Seldom, if ever, is the Industrial Revolution framed as a labor revolution. Yet that’s undeniably what it was. Is it any coincidence that the dawning industrial revolution — fed by the Internet of Things, virtual reality, and the like — is stealing the limelight from the spread of contingent work?

Much as this one will be, the prior Industrial Revolution was a tumultuous time for American workers. Along with the rise of non-farm industries and factories came a precipitous decline in farm labor. In 1800, nearly 75 percent of America’s labor force worked on farms. The remainder — America’s artisan middle class — were blacksmiths, innkeepers, and carpenters. Both groups were largely self-employed.

But by 1915, most Americans had sought employment as we know it now: About 70 percent of America’s workers were engaged in non-farm occupations, and about a third of those were manufacturing roles (compared to less than a tenth today).

Those figures, believe it or not, understate the economic implications of such a shift. In mere generations, the American labor landscape went from a loose network of individual contributors to highly organized clumps of workers working toward goals beyond the immediate needs of their communities.

In other words, the Industrial Revolution was a seismic shift from self-employment to traditional employment. The next revolution, if the 34 percent of Americans who make up the contingent workforce can be considered a canary, may be just the opposite.

The Long View of Labor Revolution

Despite its connotations, the word “revolution” has no intrinsic positive or negative meaning. It refers simply to paradigmatic change, which itself creates winners and losers.

In the prior Industrial Revolution, workers both won and lost. Economists Nicholas Crafts and Terence Mills calculated that the real wages of British workers more than doubled between 1840 and 1910. At the same time, unsafe conditions, child labor, and brutally long workweeks became a way of life for the working class.

There is, however, more to this story. In both Britain and the United States, wages continued their upward trajectory throughout much of the twentieth century; child labor and inhumane working conditions did not.

Had the Industrial Revolution never happened, the labor right movement never would have, either. Workers organized and fought for their rights, extending a golden age of capital to labor as well. As productivity grew — as corporations earned greater returns on their invested capital — so, too, did workers’ wages.

In recent decades, however, productivity and wages have diverged. Although economists have proposed different explanations, the clear contributor is technological change.

Once upon a time, the only way to increase productivity was to add a worker. No longer is this the case, producing downward pressure on wages. U.S. manufacturing output, for example, is greater than ever despite the sector employing 8 million fewer people than it did in the 1970s. Real wages in manufacturing, meanwhile, have steadily declined.

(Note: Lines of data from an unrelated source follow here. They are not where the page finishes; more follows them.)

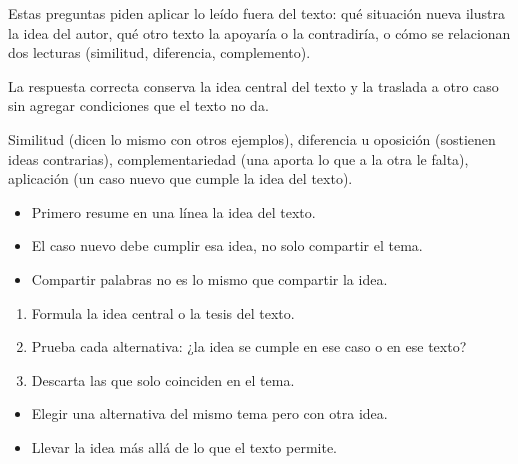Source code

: \documentclass[10pt,a4paper,twocolumn]{article}
\begin{document}
Estas preguntas piden aplicar lo leído fuera del texto: qué situación nueva ilustra la idea del autor, qué otro texto la apoyaría o la contradiría, o cómo se relacionan dos lecturas (similitud, diferencia, complemento).

La respuesta correcta conserva la idea central del texto y la traslada a otro caso sin agregar condiciones que el texto no da.

\begin{definicion}
Similitud (dicen lo mismo con otros ejemplos), diferencia u oposición (sostienen ideas contrarias), complementariedad (una aporta lo que a la otra le falta), aplicación (un caso nuevo que cumple la idea del texto).
\end{definicion}

\begin{ideasclave}
\begin{itemize}
  \item Primero resume en una línea la idea del texto.
  \item El caso nuevo debe cumplir esa idea, no solo compartir el tema.
  \item Compartir palabras no es lo mismo que compartir la idea.
\end{itemize}
\end{ideasclave}

\begin{metodo}
\begin{enumerate}
  \item Formula la idea central o la tesis del texto.
  \item Prueba cada alternativa: ¿la idea se cumple en ese caso o en ese texto?
  \item Descarta las que solo coinciden en el tema.
\end{enumerate}
\end{metodo}

\begin{errorfrecuente}
\begin{itemize}
  \item Elegir una alternativa del mismo tema pero con otra idea.
  \item Llevar la idea más allá de lo que el texto permite.
\end{itemize}
\end{errorfrecuente}
\end{document}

Outside of manufacturing, these trends are even more stark. In the U.S. software industry, which is growing at triple the rate of the broader economy, productivity is even less hitched to jobs and wages. When Instagram sold to Facebook in 2012, for example, it was a billion-dollar company with just 13 employees.

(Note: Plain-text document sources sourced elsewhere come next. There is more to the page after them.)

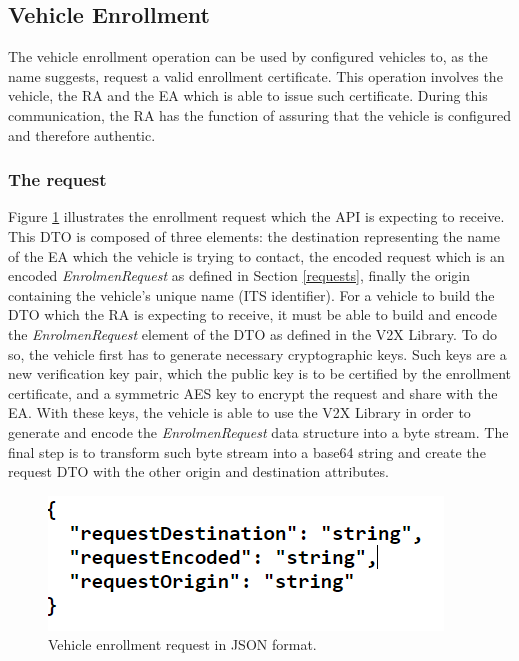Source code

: \subsection{Vehicle Enrollment}
The vehicle enrollment operation can be used by configured vehicles to, as the name suggests, request a valid enrollment certificate. This operation involves the vehicle, the RA and the EA which is able to issue such certificate. During this communication, the RA has the function of assuring that the vehicle is configured and therefore authentic.

\subsubsection{The request}
Figure \ref{fig:enrol_req} illustrates the enrollment request which the API is expecting to receive. This DTO is composed of three elements: the destination representing the name of the EA which the vehicle is trying to contact, the encoded request which is an encoded \textit{EnrolmenRequest} as defined in Section \ref{requests}, finally the origin containing the vehicle's unique name (ITS identifier). For a vehicle to build the DTO which the RA is expecting to receive, it must be able to build and encode the \textit{EnrolmenRequest} element of the DTO as defined in the V2X Library. To do so, the vehicle first has to generate necessary cryptographic keys. Such keys are a new verification key pair, which the public key is to be certified by the enrollment certificate, and a symmetric AES key to encrypt the request and share with the EA. With these keys, the vehicle is able to use the V2X Library in order to generate and encode the \textit{EnrolmenRequest} data structure into a byte stream. The final step is to transform such byte stream into a base64 string and create the request DTO with the other origin and destination attributes.

\begin{figure}[!h]
	\centering
	\includegraphics[width=0.5
	\textwidth]{Figures/enrol_req}
	\caption{\label{fig:enrol_req}Vehicle enrollment request in JSON format.}
\end{figure}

These trends point to a truth that workers and executives already realize: In the internet age, the traditional employment model is no longer the most efficient way of organizing either labor or capital. But can the gig economy produce a better distribution?

A Worker’s Model

Labor activists have been among the loudest opponents of the gig economy. They point to Uber and other high-profile employers of contingent workers, decrying a dismantling of 20th-century labor protections and benefits guaranteed to most full-time workers.

The common thread of all these arguments is that they place upon the corporation roles other than merely organizing workers toward a shared goal. Opponents point out, for example, that employer-provided healthcare is essentially unheard of in the gig economy.

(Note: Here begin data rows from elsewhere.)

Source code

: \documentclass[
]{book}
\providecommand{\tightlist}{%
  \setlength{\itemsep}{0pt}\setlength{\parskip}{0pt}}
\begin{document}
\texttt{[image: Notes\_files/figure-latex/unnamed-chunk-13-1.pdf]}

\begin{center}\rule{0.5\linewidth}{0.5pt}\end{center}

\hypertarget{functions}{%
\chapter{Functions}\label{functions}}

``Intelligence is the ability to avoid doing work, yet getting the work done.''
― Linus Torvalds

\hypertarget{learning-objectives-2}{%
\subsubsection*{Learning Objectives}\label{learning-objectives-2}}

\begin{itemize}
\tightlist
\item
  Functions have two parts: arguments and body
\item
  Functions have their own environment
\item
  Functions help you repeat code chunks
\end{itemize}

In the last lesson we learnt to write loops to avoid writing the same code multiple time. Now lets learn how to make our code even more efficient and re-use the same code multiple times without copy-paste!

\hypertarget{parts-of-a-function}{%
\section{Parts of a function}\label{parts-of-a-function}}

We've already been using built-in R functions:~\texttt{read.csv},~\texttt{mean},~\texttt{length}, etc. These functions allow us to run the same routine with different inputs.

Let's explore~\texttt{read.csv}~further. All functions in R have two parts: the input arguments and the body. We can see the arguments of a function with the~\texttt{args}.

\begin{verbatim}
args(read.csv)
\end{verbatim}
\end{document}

They forget, however, that employer-paid healthcare isn’t inherent to full-time work, either. It’s actually something of a historical accident in which post-war employers began offering health insurance as a benefit in order to woo skilled workers.

Forget these riders of full-time employment, and the gig model begins to look more appealing for workers. At its heart, the gig economy enables companies to buy only the skills they need and in the amount required.

This benefits employers, of course, but think about what it means for workers. Because they’re selling only their most valuable skills, workers can command higher per-hour pay than in the traditional model. The result is a more efficient labor model in which workers are more responsible for the fruits of their labor and companies can pay more knowing they are buying only what they need.

Understandably, some worry that this pre-industrial way of paying people — purchasing a one-time work product rather than renting an individual’s skills for an undefined period — could exacerbate inequality. But a 2010 study published in The Economic Journal concluded that “both the dispersion and the mean of inequality statistics across countries, at pre-industrial times and today, are similar.”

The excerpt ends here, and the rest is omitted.